TASK OBJECTIVE: Working from the records below, repeat exactly the lines starting at the line that contains "Each row below" and ending at the line that contains "0 & 11 & 641\\", inclusive.
(DATA EXCERPTS)
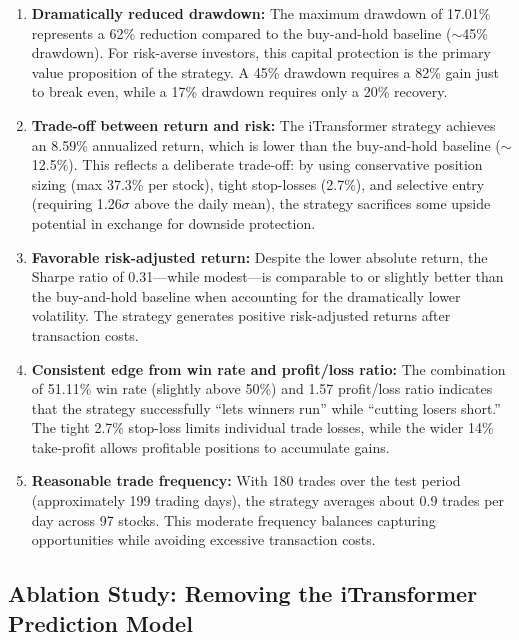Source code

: \documentclass[12pt, a4paper]{article}
\begin{document}
\begin{enumerate}[leftmargin=2em]
    \item \textbf{Dramatically reduced drawdown:} The maximum drawdown of 17.01\% represents a 62\% reduction compared to the buy-and-hold baseline ($\sim$45\% drawdown). For risk-averse investors, this capital protection is the primary value proposition of the strategy. A 45\% drawdown requires a 82\% gain just to break even, while a 17\% drawdown requires only a 20\% recovery.

    \item \textbf{Trade-off between return and risk:} The iTransformer strategy achieves an 8.59\% annualized return, which is lower than the buy-and-hold baseline ($\sim$12.5\%). This reflects a deliberate trade-off: by using conservative position sizing (max 37.3\% per stock), tight stop-losses (2.7\%), and selective entry (requiring 1.26$\sigma$ above the daily mean), the strategy sacrifices some upside potential in exchange for downside protection.

    \item \textbf{Favorable risk-adjusted return:} Despite the lower absolute return, the Sharpe ratio of 0.31---while modest---is comparable to or slightly better than the buy-and-hold baseline when accounting for the dramatically lower volatility. The strategy generates positive risk-adjusted returns after transaction costs.

    \item \textbf{Consistent edge from win rate and profit/loss ratio:} The combination of 51.11\% win rate (slightly above 50\%) and 1.57 profit/loss ratio indicates that the strategy successfully ``lets winners run'' while ``cutting losers short.'' The tight 2.7\% stop-loss limits individual trade losses, while the wider 14\% take-profit allows profitable positions to accumulate gains.

    \item \textbf{Reasonable trade frequency:} With 180 trades over the test period (approximately 199 trading days), the strategy averages about 0.9 trades per day across 97 stocks. This moderate frequency balances capturing opportunities while avoiding excessive transaction costs.
\end{enumerate}

\subsection{Ablation Study: Removing the iTransformer Prediction Model}
\end{document}
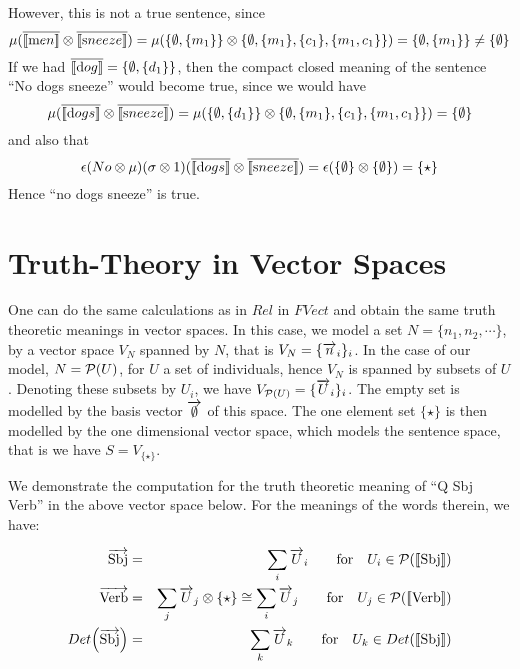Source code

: \noindent
However, this is not a true sentence, since  
\[
\mu(\overline{[\![ \text men ]\!]} \otimes \overline{[\![ \text sneeze ]\!]}) = \mu(\{\emptyset, \{m_1\}\} \otimes \{\emptyset, \{m_1\}, \{c_1\}, \{m_1, c_1\}\}) = \{\emptyset, \{m_1\}\}   \neq \{\emptyset\}
\]
 If we had $\overline{[\![ \text dog ]\!]} = \{\emptyset, \{d_1\}\}$, then the compact closed meaning of the sentence ``No dogs sneeze''  would become true, since we would have
\[
\mu(\overline{[\![ \text dogs ]\!]} \otimes \overline{[\![ \text sneeze ]\!]}) = \mu(\{\emptyset, \{d_1\}\} \otimes \{\emptyset, \{m_1\}, \{c_1\}, \{m_1, c_1\}\}) = \{\emptyset\}
\]
and also that  
\[
\epsilon(No \otimes \mu)(\sigma \otimes 1) (\overline{[\![ \text dogs ]\!]} \otimes \overline{[\![ \text sneeze ]\!]})=  \epsilon(\{\emptyset\}  \otimes \{\emptyset\}) = \{\star\}
\]
Hence ``no dogs sneeze'' is true. 

\section{Truth-Theory in Vector Spaces} 

One can do the same calculations as in $Rel$ in $FVect$ and obtain the same truth theoretic meanings in vector spaces. In this case, we  model a set $N = \{n_1, n_2, \cdots\}$, by a vector space $V_N$ spanned by $N$, that is $V_N = \{\overrightarrow{n}_i\}_i$. In the case of our model, $N = {\cal P}(U)$, for $U$ a set of individuals, hence $V_N$ is spanned by subsets of $U$.  Denoting these subsets by $U_i$, we have $V_{{\cal P}(U)} = \{\overrightarrow{U}_i\}_i$. The  empty set is modelled by  the basis vector $\overrightarrow{\emptyset}$ of this space. The one element set $\{\star\}$ is then modelled  by the one dimensional vector space, which  models the sentence space, that is we have $S =  V_{\{\star\}}$.  

We demonstrate the computation for the truth theoretic meaning of ``Q Sbj Verb'' in the above vector space below. For the meanings of the words therein, we have:

\begin{eqnarray*}
\overrightarrow{\text{Sbj}} &=& \sum_i \overrightarrow{U}_i \qquad \text{for} \quad U_i \in {\cal P}([\![ \text{Sbj} ]\!])\\
\overrightarrow{\text{Verb}} &=& \sum_j \overrightarrow{U}_j  \otimes \{\star\} \cong \sum_i \overrightarrow{U}_j  \qquad \text{for} \quad  U_j \in {\cal P}([\![ \text{Verb} ]\!])\\
Det\Big(\overrightarrow{\text{Sbj}}\Big) &=& \sum_k \overrightarrow{U}_k \qquad \text{for} \quad   U_k \in Det([\![ \text{Sbj} ]\!])
\end{eqnarray*}




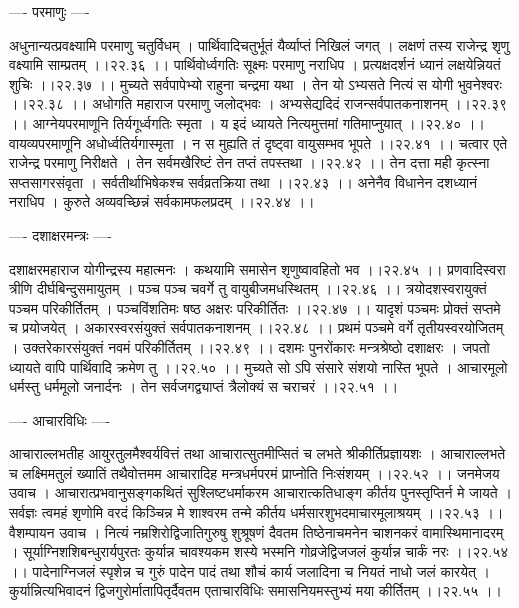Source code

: \documentclass[11pt]{book}
\begin{document}
\begin{landscape}
---- परमाणुः ----

अधुनान्यत्प्रवक्ष्यामि परमाणु चतुर्विधम् ।
पार्थिवादिचतुर्भूतं यैर्व्याप्तं निखिलं जगत् ।
लक्षणं तस्य राजेन्द्र शृणु वक्ष्यामि साम्प्रतम् ।।२२.३६ ।।
पार्थिवोर्ध्वगतिः सूक्ष्मः परमाणु नराधिप ।
प्रत्यक्षदर्शनं ध्यानं लक्षयेन्नियतं शुचिः ।।२२.३७ ।।
मुच्यते सर्वपापेभ्यो राहुना चन्द्रमा यथा ।
तेन यो ऽभ्यसते नित्यं स योगी भुवनेश्वरः ।।२२.३८ ।।
अधोगति महाराज परमाणु जलोद्भवः ।
अभ्यसेद्यदिदं राजन्सर्वपातकनाशनम् ।।२२.३९ ।।
आग्नेयपरमाणूनि तिर्यगूर्ध्वगतिः स्मृता ।
य इदं ध्यायते नित्यमुत्तमां गतिमाप्नुयात् ।।२२.४० ।।
वायव्यपरमाणूनि अधोर्ध्वतिर्यगास्मृता ।
न स मुह्यति तं दृष्ट्वा वायुसम्भव भूपते ।।२२.४१ ।।
चत्वार एते राजेन्द्र परमाणु निरीक्षते ।
तेन सर्वमखैरिष्टं तेन तप्तं तपस्तथा ।।२२.४२ ।।
तेन दत्ता मही कृत्स्ना सप्तसागरसंवृता ।
सर्वतीर्थाभिषेकश्च सर्वव्रतक्रिया तथा ।।२२.४३ ।।
अनेनैव विधानेन दशध्यानं नराधिप ।
कुरुते अव्यवच्छिन्नं सर्वकामफलप्रदम् ।।२२.४४ ।।

---- दशाक्षरमन्त्रः ----

दशाक्षरमहाराज योगीन्द्रस्य महात्मनः ।
कथयामि समासेन शृणुष्वावहितो भव ।।२२.४५ ।।
प्रणवादिस्वरा त्रीणि दीर्घबिन्दुसमायुतम् ।
पञ्च पञ्च चवर्गे तु वायुबीजमधस्थितम् ।।२२.४६ ।।
त्रयोदशस्वरायुक्तं पञ्चम परिकीर्तितम् ।
पञ्चविंशतिमः षष्ठ अक्षरः परिकीर्तितः ।।२२.४७ ।।
यादृशं पञ्चमः प्रोक्तं सप्तमे च प्रयोजयेत् ।
अकारस्वरसंयुक्तं सर्वपातकनाशनम् ।।२२.४८ ।।
प्रथमं पञ्चमे वर्गे तृतीयस्वरयोजितम् ।
उक्तरेकारसंयुक्तं नवमं परिकीर्तितम् ।।२२.४९ ।।
दशमः पुनरोंकारः मन्त्रश्रेष्ठो दशाक्षरः ।
जपतो ध्यायते वापि पार्थिवादि क्रमेण तु ।।२२.५० ।।
मुच्यते सो ऽपि संसारे संशयो नास्ति भूपते ।
आचारमूलो धर्मस्तु धर्ममूलो जनार्दनः ।
तेन सर्वजगद्व्याप्तं त्रैलोक्यं स चराचरं ।।२२.५१ ।।

---- आचारविधिः ----

आचाराल्लभतीह आयुरतुलमैश्वर्यवित्तं तथा
आचारात्सुतमीप्सितं च लभते श्रीकीर्तिप्रज्ञायशः ।
आचाराल्लभते च लक्ष्मिमतुलं ख्यातिं तथैवोत्तमम
आचारादिह मन्त्रधर्मपरमं प्राप्नोति निःसंशयम् ।।२२.५२ ।।
जनमेजय उवाच ।
आचारात्प्रभवानुसङ्गकथितं सुश्लिष्टधर्माकरम
आचारात्कतिधाङ्ग कीर्तय पुनस्तृप्तिर्न मे जायते ।
सर्वज्ञः त्वमहं शृणोमि वरदं किञ्चिन्न मे शाश्वरम
तन्मे कीर्तय धर्मसारशुभदमाचारमूलाश्रयम् ।।२२.५३ ।।
वैशम्पायन उवाच ।
नित्यं नम्रशिरोद्विजातिगुरुषु शुश्रूषणं दैवतम
तिष्ठेनाचमनेन चाशनकरं वामास्थिमानादरम् ।
सूर्याग्निशशिबन्धुरार्यपुरतः कुर्यान्न चावश्यकम
शस्ये भस्मनि गोव्रजेद्विजजलं कुर्यान्न चार्कं नरः ।।२२.५४ ।।
पादेनाग्निजलं स्पृशेन्न च गुरुं पादेन पादं तथा
शौचं कार्य जलादिना च नियतं नाधो जलं कारयेत् ।
कुर्यान्नित्यभिवादनं द्विजगुरोर्मातापितृर्दैवतम
एताचारविधिः समासनियमस्तुभ्यं मया कीर्तितम् ।।२२.५५ ।।


\end{landscape}
\end{document}
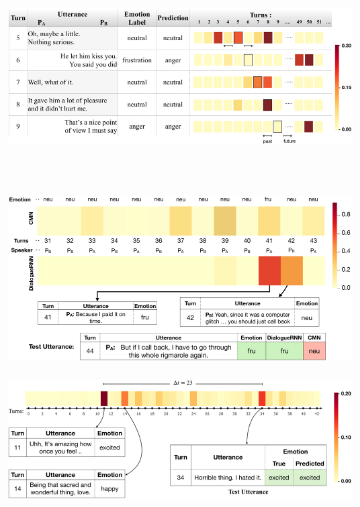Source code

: \documentclass[letterpaper]{article} %
\begin{document}
\begin{figure}[!htbp]
  \centering
  \begin{subfigure}{0.49\textwidth}
  \centering
	\includegraphics[width=\linewidth]{future_attention}
  \caption{}
  \label{fig:case-study}
  \end{subfigure}%
  ~
\begin{subfigure}{0.49\textwidth}
	\centering
  \small
	\includegraphics[width=\linewidth]{alpha_attention} 
	\caption{}
	\label{fig:AlphaAttention}
\end{subfigure}
\begin{subfigure}{0.49\textwidth}
	\centering
  \small
	\includegraphics[width=\linewidth]{distant_attention} 
	\caption{}
	\label{fig:DistantAttention}
\end{subfigure}%
  ~
\begin{subfigure}{0.49\textwidth}

\end{subfigure}
\end{figure}
\end{document}
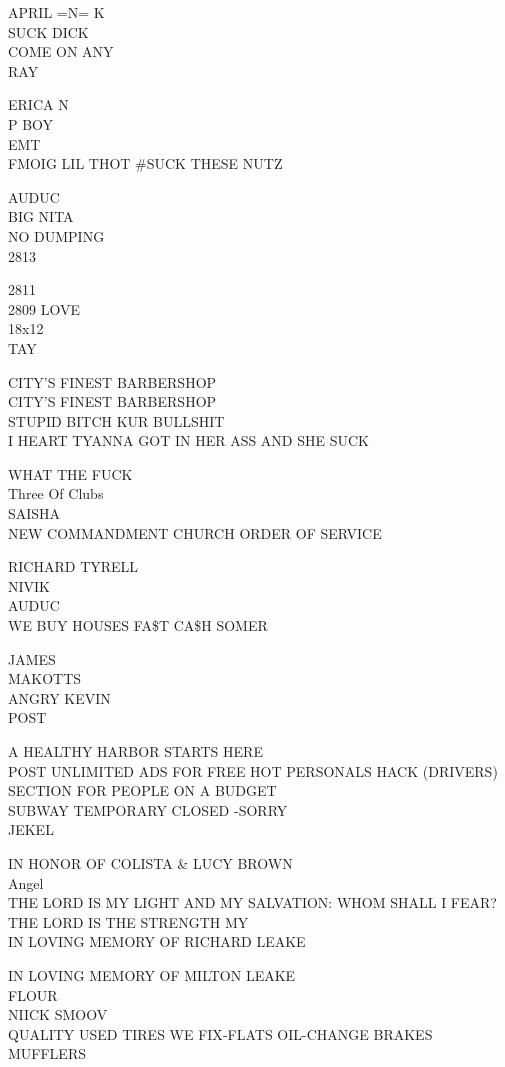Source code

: \documentclass[10pt,letterpaper]{article}
\begin{document}
APRIL =N= K\\
SUCK DICK\\
COME ON ANY\\
RAY

ERICA N\\
P BOY\\
EMT\\
FMOIG LIL THOT \#SUCK THESE NUTZ

AUDUC\\
BIG NITA\\
NO DUMPING\\
2813

2811\\
2809 LOVE\\
18x12\\
TAY

CITY'S FINEST BARBERSHOP\\
CITY'S FINEST BARBERSHOP\\
STUPID BITCH KUR BULLSHIT\\
I HEART TYANNA GOT IN HER ASS AND SHE SUCK

WHAT THE FUCK\\
Three Of Clubs\\
SAISHA\\
NEW COMMANDMENT CHURCH ORDER OF SERVICE

RICHARD TYRELL\\
NIVIK\\
AUDUC\\
WE BUY HOUSES FA\$T CA\$H SOMER

JAMES\\
MAKOTTS\\
ANGRY KEVIN\\
POST

A HEALTHY HARBOR STARTS HERE\\
POST UNLIMITED ADS FOR FREE HOT PERSONALS HACK (DRIVERS) SECTION FOR PEOPLE ON A BUDGET\\
SUBWAY TEMPORARY CLOSED {-}SORRY\\
JEKEL

IN HONOR OF COLISTA \& LUCY BROWN\\
Angel\\
THE LORD IS MY LIGHT AND MY SALVATION: WHOM SHALL I FEAR?  THE LORD IS THE STRENGTH MY\\
IN LOVING MEMORY OF RICHARD LEAKE

IN LOVING MEMORY OF MILTON LEAKE\\
FLOUR\\
NIICK SMOOV\\
QUALITY USED TIRES WE FIX{-}FLATS OIL{-}CHANGE BRAKES MUFFLERS
\end{document}
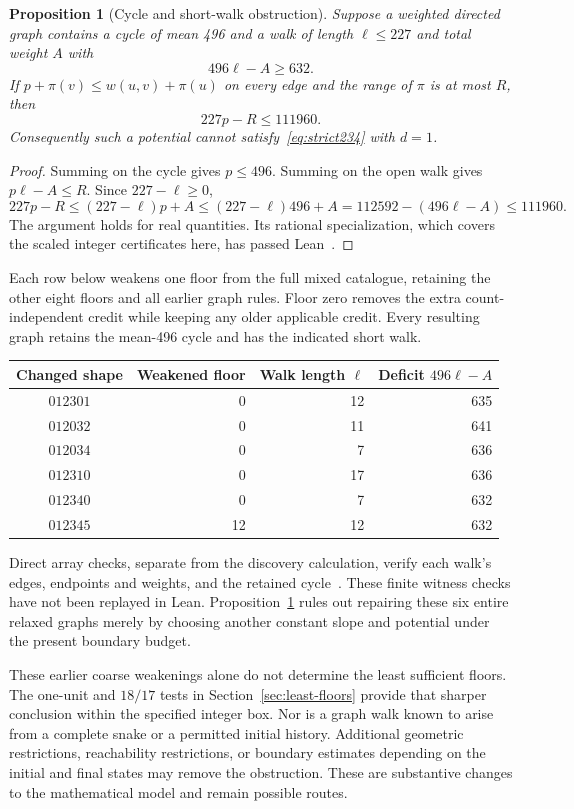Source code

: \documentclass[11pt,a4paper]{article}
\newtheorem{proposition}[theorem]{Proposition}
\theoremstyle{definition}
\theoremstyle{remark}
\begin{document}
\begin{proposition}[Cycle and short-walk obstruction]\label{prop:short-walk-obstruction}
Suppose a weighted directed graph contains a cycle of mean 496 and a walk of length $\ell\le227$ and total weight $A$ with
\[
496\ell-A\ge632.
\]
If $p+\pi(v)\le w(u,v)+\pi(u)$ on every edge and the range of $\pi$ is at most $R$, then
\[
227p-R\le111960.
\]
Consequently such a potential cannot satisfy~\eqref{eq:strict234} with $d=1$.
\end{proposition}
\begin{proof}
Summing on the cycle gives $p\le496$. Summing on the open walk gives $p\ell-A\le R$. Since $227-\ell\ge0$,
\[
227p-R\le(227-\ell)p+A
\le(227-\ell)496+A
=112592-(496\ell-A)\le111960.
\]
The argument holds for real quantities. Its rational specialization, which covers the scaled integer certificates here, has passed Lean~\cite{obstructionarchive}.
\end{proof}

Each row below weakens one floor from the full mixed catalogue, retaining the other eight floors and all earlier graph rules. Floor zero removes the extra count-independent credit while keeping any older applicable credit. Every resulting graph retains the mean-496 cycle and has the indicated short walk.
\begin{center}\small
\begin{tabular}{c r r r}
\toprule
Changed shape & Weakened floor & Walk length $\ell$ & Deficit $496\ell-A$\\\midrule
$012301$ & 0 & 12 & 635\\
$012032$ & 0 & 11 & 641\\
$012034$ & 0 & 7 & 636\\
$012310$ & 0 & 17 & 636\\
$012340$ & 0 & 7 & 632\\
$012345$ & 12 & 12 & 632\\
\bottomrule
\end{tabular}
\end{center}
Direct array checks, separate from the discovery calculation, verify each walk's edges, endpoints and weights, and the retained cycle~\cite{obstructionarchive}. These finite witness checks have not been replayed in Lean. Proposition~\ref{prop:short-walk-obstruction} rules out repairing these six entire relaxed graphs merely by choosing another constant slope and potential under the present boundary budget.

These earlier coarse weakenings alone do not determine the least sufficient floors. The one-unit and $18/17$ tests in Section~\ref{sec:least-floors} provide that sharper conclusion within the specified integer box. Nor is a graph walk known to arise from a complete snake or a permitted initial history. Additional geometric restrictions, reachability restrictions, or boundary estimates depending on the initial and final states may remove the obstruction. These are substantive changes to the mathematical model and remain possible routes.
\end{document}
(End DATA EXCERPTS)
WRITTEN RESPONSE:
Each row below weakens one floor from the full mixed catalogue, retaining the other eight floors and all earlier graph rules. Floor zero removes the extra count-independent credit while keeping any older applicable credit. Every resulting graph retains the mean-496 cycle and has the indicated short walk.
\begin{center}\small
\begin{tabular}{c r r r}
\toprule
Changed shape & Weakened floor & Walk length $\ell$ & Deficit $496\ell-A$\\\midrule
$012301$ & 0 & 12 & 635\\
$012032$ & 0 & 11 & 641\\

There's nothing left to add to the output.